I don't see any contradictions, only simplifications.  A lone voltage divider is easy, and as with all easy solutions, it has a number of drawbacks.  It will divide the voltage, but it will force you to slow down your sample rate due to the divider's output impedance, and it will dissipate excess power.  Sometimes these drawbacks are important, sometimes they're not, YOU are the one that has to decide.  YOU are the one that came here concerned about excess power draw from a resistor divider.  If a simple resistor divider does not work for YOUR application, then you need to find an alternative.  That does not contradict anything in the sparkfun tutorial.  All the members here have been doing is pointing out what the drawbacks of a simple voltage divider are, and ways you can work around them if those drawbacks are problematic in your application.

As rstofer pointed out above:

the voltage divider ratio changes with the operating conditions.  So, not knowing the operating conditions means you can't solve the equation and, therefore, you can't come up with an appropriate divider.

You are not adequately defining the problem, which means it's impossible to tell you which approaches will or will not work or with what level of accuracy.  Come back to us with some actual requirements, like "I want to sample an analog voltage at 100 Hz using an STM32F4's built-in ADC with <0.1% error, without wasting more than 1mW of excess power, for less than $2 in single digit quantities", and we can turn around and recommend a circuit that will do that.  With an unknown sample rate, unknown accuracy requirement, unknown power dissipation requirement, unknown price limit, unknown size limit, etc. there are an infinite number of solutions, some better in certain aspects, and worse in others.

[bryancostanich]

Thanks folks.

I think I'm going to steer folks clear of this kind of setup.
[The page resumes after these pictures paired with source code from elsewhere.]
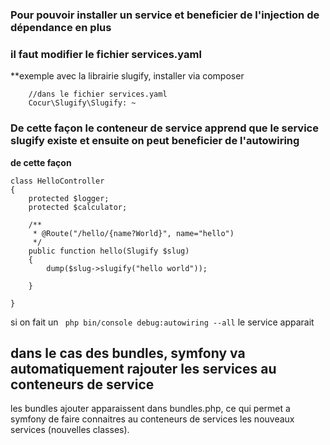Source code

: ### Pour pouvoir installer un service et beneficier de l'injection de dépendance en plus
### il faut modifier le fichier services.yaml

**exemple avec la librairie slugify, installer via composer

```
    //dans le fichier services.yaml
    Cocur\Slugify\Slugify: ~ 
```

### De cette façon le conteneur de service apprend que le service slugify existe et ensuite on peut beneficier de l'autowiring

**de cette façon**
```
class HelloController
{
    protected $logger;
    protected $calculator;

    /**
     * @Route("/hello/{name?World}", name="hello")
     */
    public function hello(Slugify $slug)
    {
        dump($slug->slugify("hello world"));
        
    }

}

```

si on fait un `` php bin/console debug:autowiring --all`` le service apparait

## dans le cas des bundles, symfony va automatiquement rajouter les services au conteneurs de service
les bundles ajouter apparaissent dans bundles.php, ce qui permet a symfony de faire connaitres au conteneurs de services les nouveaux services (nouvelles classes).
Especially given that you can get level shifter ICs and circuits for hardly any $. I was hoping that this would be simple for prototyping, but it's not. And the advice out there in the tutorials seems basically worthless. Actually, worse than that, because it gives people a false sense of something like this working and being accurate.

[suicidaleggroll]

Level shifters, like the ones I imagine you're referring to (eg: SN74LVC1T45) are for digital signals, not analog.  There's no such thing as a general purpose "do everything" analog level shifter that will work for all applications.  A voltage divider may work just fine, or it may not.  Being an electrical engineer means knowing the advantages and drawbacks of all potential solutions to a problem and deciding which is the best fit given the application, "given the application" being the key phrase in that sentence.  If you don't know the application, you can't recommend a circuit with any level of confidence in its performance.

[LukeW]

"I'm using it to hook a 5V sensor to a 3.3 ADC input."

I assume you mean a 0-5V sensor signal, and a single-ended ADC with a 3.3V reference. If the output was always 5V it wouldn't be a very good sensor.

If we assume the ADC input impedance is high, then yes, a voltage divider will work. It won't be infinite, but it should still be reasonably high.
Lower resistances lower the effect of this finite input impedance, at the expense of greater power dissipation, greater thermal noise and greater sensitivity to the non-zero resistance on the input side.

If you know the ADC true input impedance, then you can calculate the corrected resistor value to use to give you exactly the right division, with this resistor (the bottom half of the divider) in parallel with the internal ADC input impedance.

Basically, a voltage divider is only practical when we assume the source impedance is zero and the load impedance is infinite.
You can model this as a source resistance in series with the top divider resistor and a load resistance in parallel with the bottom divider resistor.

If in doubt, you can use an opamp voltage follower on the output side.

[VanitarNordic]

What about if the original signal comes from an opamp output (naturally very low impedance) and has a high voltage, for example 5V or greater and must be injected to the ADC input (3.3V limit)

Then a resistor divider or a potentiometer is enough or still another opamp as a follower would be necessary?